Figure 3.. mRNA export machinery evolution.

(A) Schematic summarising interactions and participants in the global RNA-independent mRNA export machinery. Nascent mRNA complexes with THO/TREX and after displacement of UAP56, export factor Nxf1 is recruited. mRNP is delivered to TREX-2 which facilitates the entry to the NPC. Nxf1 interacts with FG-repeats along the NPC and components at the cytoplasmic face catalyse the release of mRNA. (B) TREX and TREX-2 complexes, export factors, nuclear basket and cytoplasmic NPC components across taxa are summarised. Compared components are shown on the left, depicted with small coloured circles. All the experimental characterised components are written. With a dash, components are certainly absent, dotted circles, components identified in silico, but not experimentally characterised yet.

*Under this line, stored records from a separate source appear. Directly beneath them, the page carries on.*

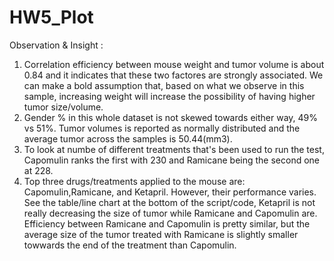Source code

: # HW5_Plot

Observation & Insight : 
1) Correlation efficiency between mouse weight and tumor volume is about 0.84 and it indicates that these two factores are strongly associated. We can make a bold assumption that, based on  what we observe in this sample, increasing weight will increase the possibility of having higher tumor size/volume. 
2) Gender % in this whole dataset is not skewed towards either way, 49% vs 51%. Tumor volumes is reported as normally distributed and the average tumor across the samples is 50.44(mm3). 
3) To look at numbe of different treatments that's been used to run the test, Capomulin ranks the first with 230 and Ramicane being the second one at 228. 
4) Top three drugs/treatments applied to the mouse are:	Capomulin,Ramicane, and Ketapril. However, their performance varies. See the table/line chart at the bottom of the script/code, Ketapril is not really decreasing the size of tumor while Ramicane and Capomulin are. Efficiency between Ramicane and Capomulin is pretty similar, but the average size of the tumor treated with Ramicane is slightly smaller towwards the end of the treatment than Capomulin. 
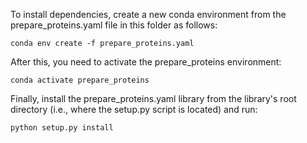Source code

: To install dependencies, create a new conda environment from the prepare_proteins.yaml file in this folder as follows:

	conda env create -f prepare_proteins.yaml

After this, you need to activate the prepare_proteins environment:

	conda activate prepare_proteins

Finally, install the prepare_proteins.yaml library from the library's root directory (i.e., where the setup.py script is located) and run:

	python setup.py install
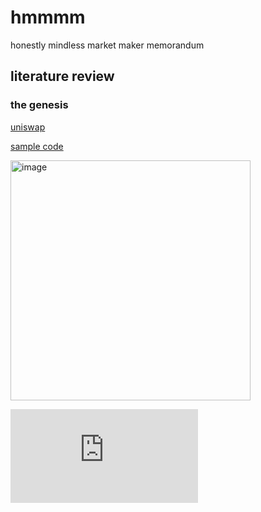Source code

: # hmmmm
honestly mindless market maker memorandum

## literature review

### the genesis
[uniswap](https://hackmd.io/@HaydenAdams/HJ9jLsfTz#Creating-Exchanges)

[sample code](https://github.com/jaderiverstokes/bitmix/blob/main/src/index.js#L261)

<img width="384" alt="image" src="https://user-images.githubusercontent.com/9206704/159773793-ab580fa5-4326-4c01-b7d8-d84bf5b2252f.png">

![\Large x=\frac{-b\pm\sqrt{b^2-4ac}}{2a}](https://latex.codecogs.com/svg.latex?x%3D%5Cfrac%7B-b%5Cpm%5Csqrt%7Bb%5E2-4ac%7D%7D%7B2a%7D)

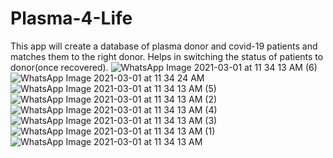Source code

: # Plasma-4-Life
This app will create a database of plasma donor and covid-19 patients and matches them to the right donor.
Helps in switching the status of patients to donor(once recovered).
![WhatsApp Image 2021-03-01 at 11 34 13 AM (6)](https://user-images.githubusercontent.com/54771536/109458335-9b040080-7a82-11eb-95c4-75bb8699cb11.jpeg)
![WhatsApp Image 2021-03-01 at 11 34 24 AM](https://user-images.githubusercontent.com/54771536/109458343-a0614b00-7a82-11eb-86b8-f499177e7732.jpeg)
![WhatsApp Image 2021-03-01 at 11 34 13 AM (5)](https://user-images.githubusercontent.com/54771536/109458358-a5be9580-7a82-11eb-97fa-013d9d12a088.jpeg)
![WhatsApp Image 2021-03-01 at 11 34 13 AM (2)](https://user-images.githubusercontent.com/54771536/109458370-aa834980-7a82-11eb-8b1c-71c23e2c5225.jpeg)
![WhatsApp Image 2021-03-01 at 11 34 13 AM (4)](https://user-images.githubusercontent.com/54771536/109458392-b242ee00-7a82-11eb-9c87-6358cb6af804.jpeg)
![WhatsApp Image 2021-03-01 at 11 34 13 AM (3)](https://user-images.githubusercontent.com/54771536/109458411-b8d16580-7a82-11eb-9c6a-e18da0742ca2.jpeg)
![WhatsApp Image 2021-03-01 at 11 34 13 AM (1)](https://user-images.githubusercontent.com/54771536/109458419-bbcc5600-7a82-11eb-8bcf-3f7c9bc4a938.jpeg)
![WhatsApp Image 2021-03-01 at 11 34 13 AM](https://user-images.githubusercontent.com/54771536/109458423-bec74680-7a82-11eb-81d5-1a692df35d43.jpeg)
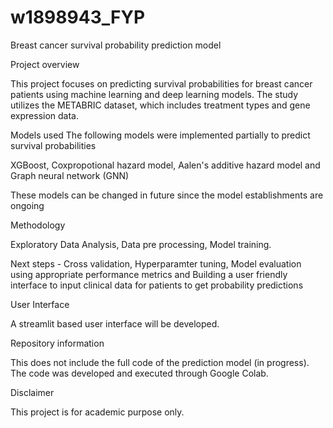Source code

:# w1898943_FYP
Breast cancer survival probability prediction model


Project overview

This project focuses on predicting survival probabilities for breast cancer patients using machine learning and deep learning models. The study utilizes the METABRIC dataset, which includes treatment types and gene expression data.

Models used
The following models were implemented partially to predict survival probabilities

XGBoost,
Coxpropotional hazard model,
Aalen's additive hazard model and
Graph neural network (GNN)


These models can be changed in future since the model establishments are ongoing

Methodology

Exploratory Data Analysis,
Data pre processing,
Model training.


Next steps - Cross validation,
             Hyperparamter tuning,
             Model evaluation using appropriate performance metrics and
             Building a user friendly interface to input clinical data for patients to get probability predictions


User Interface

A streamlit based user interface will be developed.

Repository information

This does not include the full code of the prediction model (in progress).
The code was developed and executed through Google Colab.

Disclaimer

This project is for academic purpose only.
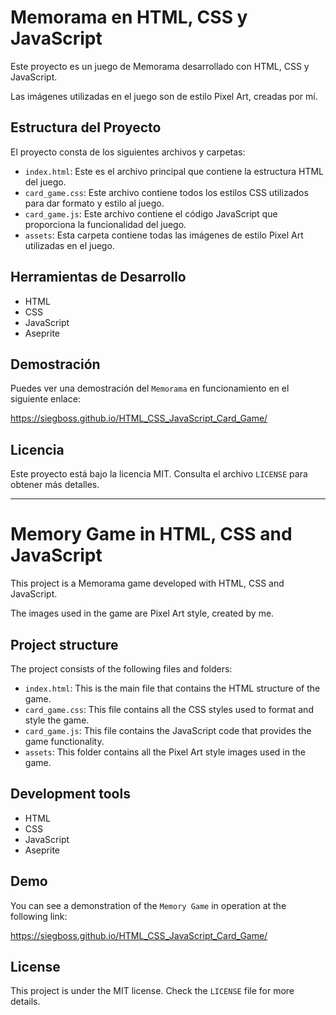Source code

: # Memorama en HTML, CSS y JavaScript

Este proyecto es un juego de Memorama desarrollado con HTML, CSS y JavaScript. 

Las imágenes utilizadas en el juego son de estilo Pixel Art, creadas por mí.

## Estructura del Proyecto

El proyecto consta de los siguientes archivos y carpetas:

- `index.html`: Este es el archivo principal que contiene la estructura HTML del juego.
- `card_game.css`: Este archivo contiene todos los estilos CSS utilizados para dar formato y estilo al juego.
- `card_game.js`: Este archivo contiene el código JavaScript que proporciona la funcionalidad del juego.
- `assets`: Esta carpeta contiene todas las imágenes de estilo Pixel Art utilizadas en el juego.

## Herramientas de Desarrollo

- HTML
- CSS
- JavaScript
- Aseprite

## Demostración

Puedes ver una demostración del `Memorama` en funcionamiento en el siguiente enlace: 

https://siegboss.github.io/HTML_CSS_JavaScript_Card_Game/

## Licencia

Este proyecto está bajo la licencia MIT. Consulta el archivo `LICENSE` para obtener más detalles.

------------------------------

# Memory Game in HTML, CSS and JavaScript

This project is a Memorama game developed with HTML, CSS and JavaScript.

The images used in the game are Pixel Art style, created by me.

## Project structure

The project consists of the following files and folders:

- `index.html`: This is the main file that contains the HTML structure of the game.
- `card_game.css`: This file contains all the CSS styles used to format and style the game.
- `card_game.js`: This file contains the JavaScript code that provides the game functionality.
- `assets`: This folder contains all the Pixel Art style images used in the game.

## Development tools

- HTML
- CSS
- JavaScript
- Aseprite

## Demo

You can see a demonstration of the `Memory Game` in operation at the following link:

https://siegboss.github.io/HTML_CSS_JavaScript_Card_Game/

## License

This project is under the MIT license. Check the `LICENSE` file for more details.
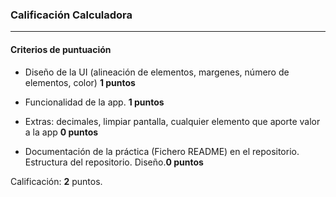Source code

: ### Calificación Calculadora
---

#### Criterios de puntuación
* Diseño de la UI (alineación de elementos, margenes, número de elementos, color) **1 puntos**

* Funcionalidad de la app. **1 puntos**

* Extras: decimales, limpiar pantalla, cualquier elemento que aporte valor a la app **0 puntos**

* Documentación de la práctica (Fichero README) en el repositorio. Estructura del repositorio. Diseño.**0 puntos**


Calificación: **2** puntos.
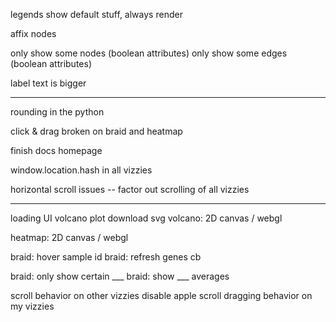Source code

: 


legends show default stuff, always render

affix nodes


only show some nodes (boolean attributes)
only show some edges (boolean attributes)

label text is bigger


---


rounding in the python

click & drag broken on braid and heatmap

finish docs homepage

window.location.hash in all vizzies

horizontal scroll issues -- factor out scrolling of all vizzies



---


loading UI
volcano plot download svg
volcano: 2D canvas / webgl

heatmap: 2D canvas / webgl

braid: hover sample id
braid:  refresh genes cb

braid: only show certain ___
braid: show ___ averages


scroll behavior on other vizzies
disable apple scroll dragging behavior on my vizzies



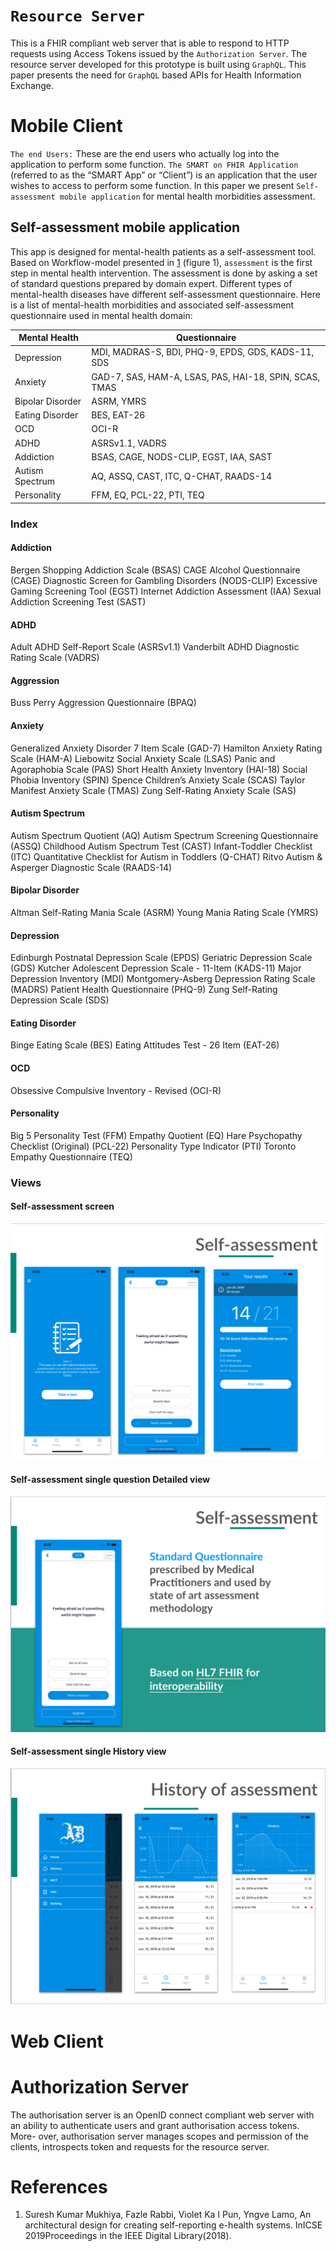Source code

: # `Resource Server` <a name="resourceServer"></a>

This is a FHIR compliant web server that is able to respond to HTTP requests using Access Tokens issued by the `Authorization Server`. The resource server developed for this prototype is built using `GraphQL`. This paper presents the need for `GraphQL` based APIs for Health Information Exchange.

# Mobile Client <a name="mobileClient"></a>

`The end Users:` These are the end users who actually log into the application to perform some function. `The SMART on FHIR Application` (referred to as the “SMART App” or “Client”) is an application that the user wishes to access to perform some function. In this paper we present `Self-assessment mobile application` for mental health morbidities assessment.

## Self-assessment mobile application

This app is designed for mental-health patients as a self-assessment tool. Based on Workflow-model presented in [1](#1) (figure 1), `assessment` is the first step in mental health intervention. The assessment is done by asking a set of standard questions prepared by domain expert. Different types of mental-health diseases have different self-assessment questionnaire. Here is a list of mental-health morbidities and associated self-assessment questionnaire used in mental health domain:

| Mental Health    | Questionnaire                                          |
| ---------------- | ------------------------------------------------------ |
| Depression       | MDI, MADRAS-S, BDI, PHQ-9, EPDS, GDS, KADS-11, SDS     |
| Anxiety          | GAD-7, SAS, HAM-A, LSAS, PAS, HAI-18, SPIN, SCAS, TMAS |
| Bipolar Disorder | ASRM, YMRS                                             |
| Eating Disorder  | BES, EAT-26                                            |
| OCD              | OCI-R                                                  |
| ADHD             | ASRSv1.1, VADRS                                        |
| Addiction        | BSAS, CAGE, NODS-CLIP, EGST, IAA, SAST                 |
| Autism Spectrum  | AQ, ASSQ, CAST, ITC, Q-CHAT, RAADS-14                  |
| Personality      | FFM, EQ, PCL-22, PTI, TEQ                              |

### Index

#### Addiction

Bergen Shopping Addiction Scale (BSAS)
CAGE Alcohol Questionnaire (CAGE)
Diagnostic Screen for Gambling Disorders (NODS-CLIP)
Excessive Gaming Screening Tool (EGST)
Internet Addiction Assessment (IAA)
Sexual Addiction Screening Test (SAST)

#### ADHD

Adult ADHD Self-Report Scale (ASRSv1.1)
Vanderbilt ADHD Diagnostic Rating Scale (VADRS)

#### Aggression

Buss Perry Aggression Questionnaire (BPAQ)

#### Anxiety

Generalized Anxiety Disorder 7 Item Scale (GAD-7)
Hamilton Anxiety Rating Scale (HAM-A)
Liebowitz Social Anxiety Scale (LSAS)
Panic and Agoraphobia Scale (PAS)
Short Health Anxiety Inventory (HAI-18)
Social Phobia Inventory (SPIN)
Spence Children’s Anxiety Scale (SCAS)
Taylor Manifest Anxiety Scale (TMAS)
Zung Self-Rating Anxiety Scale (SAS)

#### Autism Spectrum

Autism Spectrum Quotient (AQ)
Autism Spectrum Screening Questionnaire (ASSQ)
Childhood Autism Spectrum Test (CAST)
Infant-Toddler Checklist (ITC)
Quantitative Checklist for Autism in Toddlers (Q-CHAT)
Ritvo Autism & Asperger Diagnostic Scale (RAADS-14)

#### Bipolar Disorder

Altman Self-Rating Mania Scale (ASRM)
Young Mania Rating Scale (YMRS)

#### Depression

Edinburgh Postnatal Depression Scale (EPDS)
Geriatric Depression Scale (GDS)
Kutcher Adolescent Depression Scale - 11-Item (KADS-11)
Major Depression Inventory (MDI)
Montgomery-Asberg Depression Rating Scale (MADRS)
Patient Health Questionnaire (PHQ-9)
Zung Self-Rating Depression Scale (SDS)

#### Eating Disorder

Binge Eating Scale (BES)
Eating Attitudes Test - 26 Item (EAT-26)

#### OCD

Obsessive Compulsive Inventory - Revised (OCI-R)

#### Personality

Big 5 Personality Test (FFM)
Empathy Quotient (EQ)
Hare Psychopathy Checklist (Original) (PCL-22)
Personality Type Indicator (PTI)
Toronto Empathy Questionnaire (TEQ)

### Views

#### Self-assessment screen

<img src="1.png" alt="Self-assessment screen" />

#### Self-assessment single question Detailed view

<img src="2.png" alt="single question Detailed view" />

#### Self-assessment single History view

<img src="3.png" alt="Setting View" />

# Web Client <a name="webClient"></a>

# Authorization Server <a name="Authorization"></a>

The authorisation server is an OpenID connect compliant web server with an ability to authenticate users and grant authorisation access tokens. More- over, authorisation server manages scopes and permission of the clients, introspects token and requests for the resource server.

# References

1. <a name="1"></a>Suresh Kumar Mukhiya, Fazle Rabbi, Violet Ka I Pun, Yngve Lamo, An architectural design for creating self-reporting e-health systems. InICSE 2019Proceedings in the IEEE Digital Library(2018).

Components marked with a double black star have been identified, but participation in mRNA export has not been proven. n.i. component not identified yet.

Figure 4.. Outstanding questions in NPC evolution and known NPC diversifications.

(A) While the structural core of LECA NPC — its inner and outer rings — can be convincingly traced to type I and type II coat proteins (left), it is yet unclear how the NPC acquired its other components — responsible for mRNA processing and general permselective function (right). As individual FG-nups/transport factor combinations were shown sufficient to execute partial per-selective function, and POMs — to form pores in lipid bilayers, the possibility arises that these components formed a separate simple pore before incorporation into NPC. (B) Summary of principal variations and evolutionary events in NPC architectures post-LECA. Principal architectural changes are named for each compartment. Principal evolutionary events are named and indicated. Paralogous duplication events indicated by a — a,b pairs with slight colour change. Gene loss — by dashed lines and letters. Gene gain — by a — c pairs and colour change. Changes in stoichiometry — shown schematically. Principal complex gains are named.